### Collected data entries

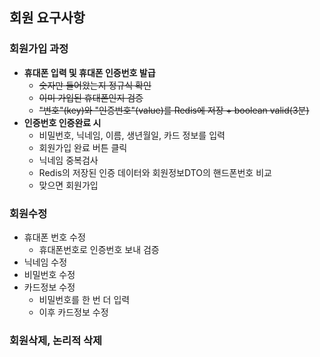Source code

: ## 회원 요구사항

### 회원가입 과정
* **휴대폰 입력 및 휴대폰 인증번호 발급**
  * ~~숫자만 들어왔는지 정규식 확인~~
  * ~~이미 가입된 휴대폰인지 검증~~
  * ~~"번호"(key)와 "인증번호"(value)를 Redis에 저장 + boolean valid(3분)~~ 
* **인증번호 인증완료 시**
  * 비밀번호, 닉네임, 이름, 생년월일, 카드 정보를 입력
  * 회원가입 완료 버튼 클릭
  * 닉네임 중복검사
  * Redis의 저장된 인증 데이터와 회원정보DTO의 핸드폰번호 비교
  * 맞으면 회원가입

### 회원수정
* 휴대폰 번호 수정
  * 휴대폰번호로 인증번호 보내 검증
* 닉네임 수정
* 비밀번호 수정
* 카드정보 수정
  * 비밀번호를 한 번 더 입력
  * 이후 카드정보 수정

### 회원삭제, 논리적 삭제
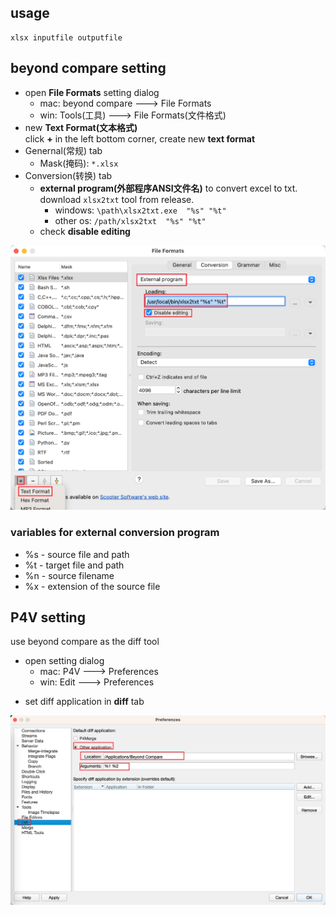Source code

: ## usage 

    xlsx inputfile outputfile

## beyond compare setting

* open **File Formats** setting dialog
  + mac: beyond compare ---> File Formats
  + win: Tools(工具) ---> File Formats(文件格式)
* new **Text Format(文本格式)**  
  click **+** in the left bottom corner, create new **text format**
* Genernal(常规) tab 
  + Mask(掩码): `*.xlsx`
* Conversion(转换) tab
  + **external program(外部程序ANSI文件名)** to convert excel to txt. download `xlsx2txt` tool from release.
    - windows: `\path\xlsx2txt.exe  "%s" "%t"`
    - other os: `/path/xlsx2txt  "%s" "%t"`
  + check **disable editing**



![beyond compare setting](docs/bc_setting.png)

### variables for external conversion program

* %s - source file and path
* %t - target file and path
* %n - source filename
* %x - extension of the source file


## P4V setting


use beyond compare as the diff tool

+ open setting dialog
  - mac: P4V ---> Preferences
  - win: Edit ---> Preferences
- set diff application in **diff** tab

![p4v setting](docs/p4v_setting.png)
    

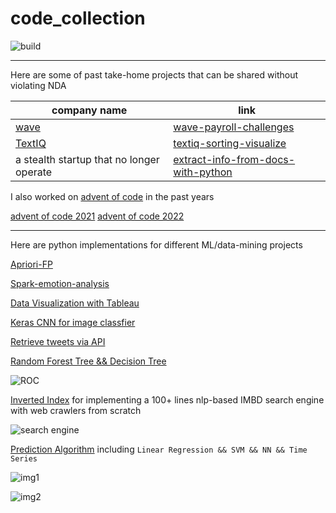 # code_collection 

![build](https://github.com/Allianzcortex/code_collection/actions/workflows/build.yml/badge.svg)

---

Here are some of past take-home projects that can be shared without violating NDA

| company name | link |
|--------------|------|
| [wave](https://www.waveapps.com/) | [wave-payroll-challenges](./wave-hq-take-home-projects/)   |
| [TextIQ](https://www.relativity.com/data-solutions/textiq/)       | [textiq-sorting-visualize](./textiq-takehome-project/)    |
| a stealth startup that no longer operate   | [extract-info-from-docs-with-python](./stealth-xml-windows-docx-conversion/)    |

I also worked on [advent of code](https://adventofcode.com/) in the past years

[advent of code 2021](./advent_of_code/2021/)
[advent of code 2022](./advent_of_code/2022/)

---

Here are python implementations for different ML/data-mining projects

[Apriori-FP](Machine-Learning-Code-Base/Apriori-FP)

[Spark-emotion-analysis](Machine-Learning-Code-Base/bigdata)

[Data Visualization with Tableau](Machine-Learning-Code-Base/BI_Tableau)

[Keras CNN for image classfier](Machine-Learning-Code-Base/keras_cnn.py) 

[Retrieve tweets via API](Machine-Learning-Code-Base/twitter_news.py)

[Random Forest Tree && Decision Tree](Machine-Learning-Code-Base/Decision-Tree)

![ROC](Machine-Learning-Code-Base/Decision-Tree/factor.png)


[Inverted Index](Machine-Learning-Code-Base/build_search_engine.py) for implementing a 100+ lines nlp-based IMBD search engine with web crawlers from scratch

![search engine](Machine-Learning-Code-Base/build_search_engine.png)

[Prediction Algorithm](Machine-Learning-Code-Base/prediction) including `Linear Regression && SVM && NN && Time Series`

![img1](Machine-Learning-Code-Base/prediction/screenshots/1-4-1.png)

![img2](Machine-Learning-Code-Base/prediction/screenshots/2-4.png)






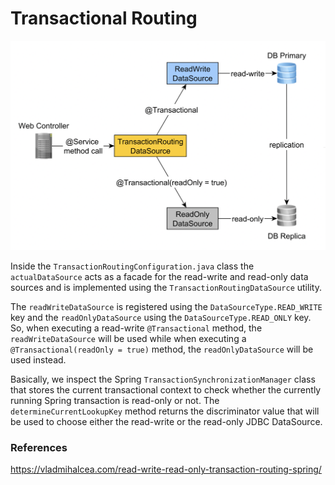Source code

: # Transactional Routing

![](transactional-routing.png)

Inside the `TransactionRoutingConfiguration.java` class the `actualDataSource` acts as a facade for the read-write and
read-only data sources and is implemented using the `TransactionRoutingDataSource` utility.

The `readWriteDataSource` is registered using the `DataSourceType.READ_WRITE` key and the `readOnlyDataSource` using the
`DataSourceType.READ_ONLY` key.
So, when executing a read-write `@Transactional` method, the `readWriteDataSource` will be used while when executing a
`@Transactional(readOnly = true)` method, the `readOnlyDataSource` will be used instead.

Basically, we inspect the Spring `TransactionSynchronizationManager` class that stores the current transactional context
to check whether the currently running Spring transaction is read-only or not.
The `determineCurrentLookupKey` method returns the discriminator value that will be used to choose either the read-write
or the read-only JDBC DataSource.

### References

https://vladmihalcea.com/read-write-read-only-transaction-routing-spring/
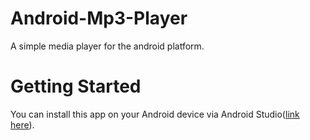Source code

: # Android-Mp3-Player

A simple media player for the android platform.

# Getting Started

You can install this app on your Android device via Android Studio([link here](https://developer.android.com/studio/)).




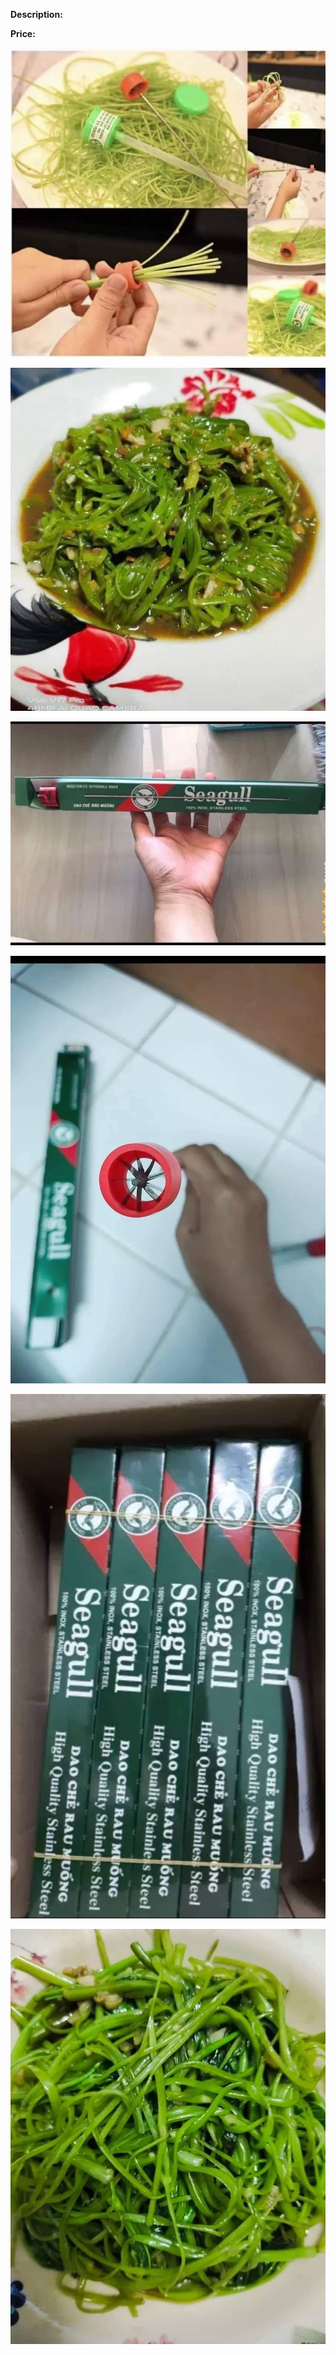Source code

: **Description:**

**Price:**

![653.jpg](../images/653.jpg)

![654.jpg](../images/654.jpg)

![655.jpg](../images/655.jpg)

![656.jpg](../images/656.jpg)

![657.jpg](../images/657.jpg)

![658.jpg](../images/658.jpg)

### WHAT IS EXPECTED
Omit the pictures, then copy out all the data exactly as it stands.

### EXERCISE SOLUTION
Source code

: ## 회원 요구사항

### 회원가입 과정
* **휴대폰 입력 및 휴대폰 인증번호 발급**
  * ~~숫자만 들어왔는지 정규식 확인~~
  * ~~이미 가입된 휴대폰인지 검증~~
  * ~~"번호"(key)와 "인증번호"(value)를 Redis에 저장 + boolean valid(3분)~~ 
* **인증번호 인증완료 시**
  * 비밀번호, 닉네임, 이름, 생년월일, 카드 정보를 입력
  * 회원가입 완료 버튼 클릭
  * 닉네임 중복검사
  * Redis의 저장된 인증 데이터와 회원정보DTO의 핸드폰번호 비교
  * 맞으면 회원가입

### 회원수정
* 휴대폰 번호 수정
  * 휴대폰번호로 인증번호 보내 검증
* 닉네임 수정
* 비밀번호 수정
* 카드정보 수정
  * 비밀번호를 한 번 더 입력
  * 이후 카드정보 수정

### 회원삭제, 논리적 삭제
Source code

: ## usage 

    xlsx inputfile outputfile

## beyond compare setting

* open **File Formats** setting dialog
  + mac: beyond compare ---> File Formats
  + win: Tools(工具) ---> File Formats(文件格式)
* new **Text Format(文本格式)**  
  click **+** in the left bottom corner, create new **text format**
* Genernal(常规) tab 
  + Mask(掩码): `*.xlsx`
* Conversion(转换) tab
  + **external program(外部程序ANSI文件名)** to convert excel to txt. download `xlsx2txt` tool from release.
    - windows: `\path\xlsx2txt.exe  "%s" "%t"`
    - other os: `/path/xlsx2txt  "%s" "%t"`
  + check **disable editing**



![beyond compare setting](docs/bc_setting.png)

### variables for external conversion program

* %s - source file and path
* %t - target file and path
* %n - source filename
* %x - extension of the source file


## P4V setting


use beyond compare as the diff tool

+ open setting dialog
  - mac: P4V ---> Preferences
  - win: Edit ---> Preferences
- set diff application in **diff** tab

![p4v setting](docs/p4v_setting.png)
    

 # code_collection 

![build](https://github.com/Allianzcortex/code_collection/actions/workflows/build.yml/badge.svg)

---

Here are some of past take-home projects that can be shared without violating NDA

| company name | link |
|--------------|------|
| [wave](https://www.waveapps.com/) | [wave-payroll-challenges](./wave-hq-take-home-projects/)   |
| [TextIQ](https://www.relativity.com/data-solutions/textiq/)       | [textiq-sorting-visualize](./textiq-takehome-project/)    |
| a stealth startup that no longer operate   | [extract-info-from-docs-with-python](./stealth-xml-windows-docx-conversion/)    |

I also worked on [advent of code](https://adventofcode.com/) in the past years

[advent of code 2021](./advent_of_code/2021/)
[advent of code 2022](./advent_of_code/2022/)

---

Here are python implementations for different ML/data-mining projects

[Apriori-FP](Machine-Learning-Code-Base/Apriori-FP)

[Spark-emotion-analysis](Machine-Learning-Code-Base/bigdata)

[Data Visualization with Tableau](Machine-Learning-Code-Base/BI_Tableau)

[Keras CNN for image classfier](Machine-Learning-Code-Base/keras_cnn.py) 

[Retrieve tweets via API](Machine-Learning-Code-Base/twitter_news.py)

[Random Forest Tree && Decision Tree](Machine-Learning-Code-Base/Decision-Tree)

![ROC](Machine-Learning-Code-Base/Decision-Tree/factor.png)


[Inverted Index](Machine-Learning-Code-Base/build_search_engine.py) for implementing a 100+ lines nlp-based IMBD search engine with web crawlers from scratch

![search engine](Machine-Learning-Code-Base/build_search_engine.png)

[Prediction Algorithm](Machine-Learning-Code-Base/prediction) including `Linear Regression && SVM && NN && Time Series`

![img1](Machine-Learning-Code-Base/prediction/screenshots/1-4-1.png)

![img2](Machine-Learning-Code-Base/prediction/screenshots/2-4.png)






Source code

: # Transactional Routing

![](transactional-routing.png)

Inside the `TransactionRoutingConfiguration.java` class the `actualDataSource` acts as a facade for the read-write and
read-only data sources and is implemented using the `TransactionRoutingDataSource` utility.

The `readWriteDataSource` is registered using the `DataSourceType.READ_WRITE` key and the `readOnlyDataSource` using the
`DataSourceType.READ_ONLY` key.
So, when executing a read-write `@Transactional` method, the `readWriteDataSource` will be used while when executing a
`@Transactional(readOnly = true)` method, the `readOnlyDataSource` will be used instead.

Basically, we inspect the Spring `TransactionSynchronizationManager` class that stores the current transactional context
to check whether the currently running Spring transaction is read-only or not.
The `determineCurrentLookupKey` method returns the discriminator value that will be used to choose either the read-write
or the read-only JDBC DataSource.

### References

https://vladmihalcea.com/read-write-read-only-transaction-routing-spring/
Source code

: # Android-Mp3-Player

A simple media player for the android platform.

# Getting Started

You can install this app on your Android device via Android Studio([link here](https://developer.android.com/studio/)).




Source code

: **Description:**

**Price:**

![653.jpg](../images/653.jpg)

![654.jpg](../images/654.jpg)

![655.jpg](../images/655.jpg)

![656.jpg](../images/656.jpg)

![657.jpg](../images/657.jpg)

![658.jpg](../images/658.jpg)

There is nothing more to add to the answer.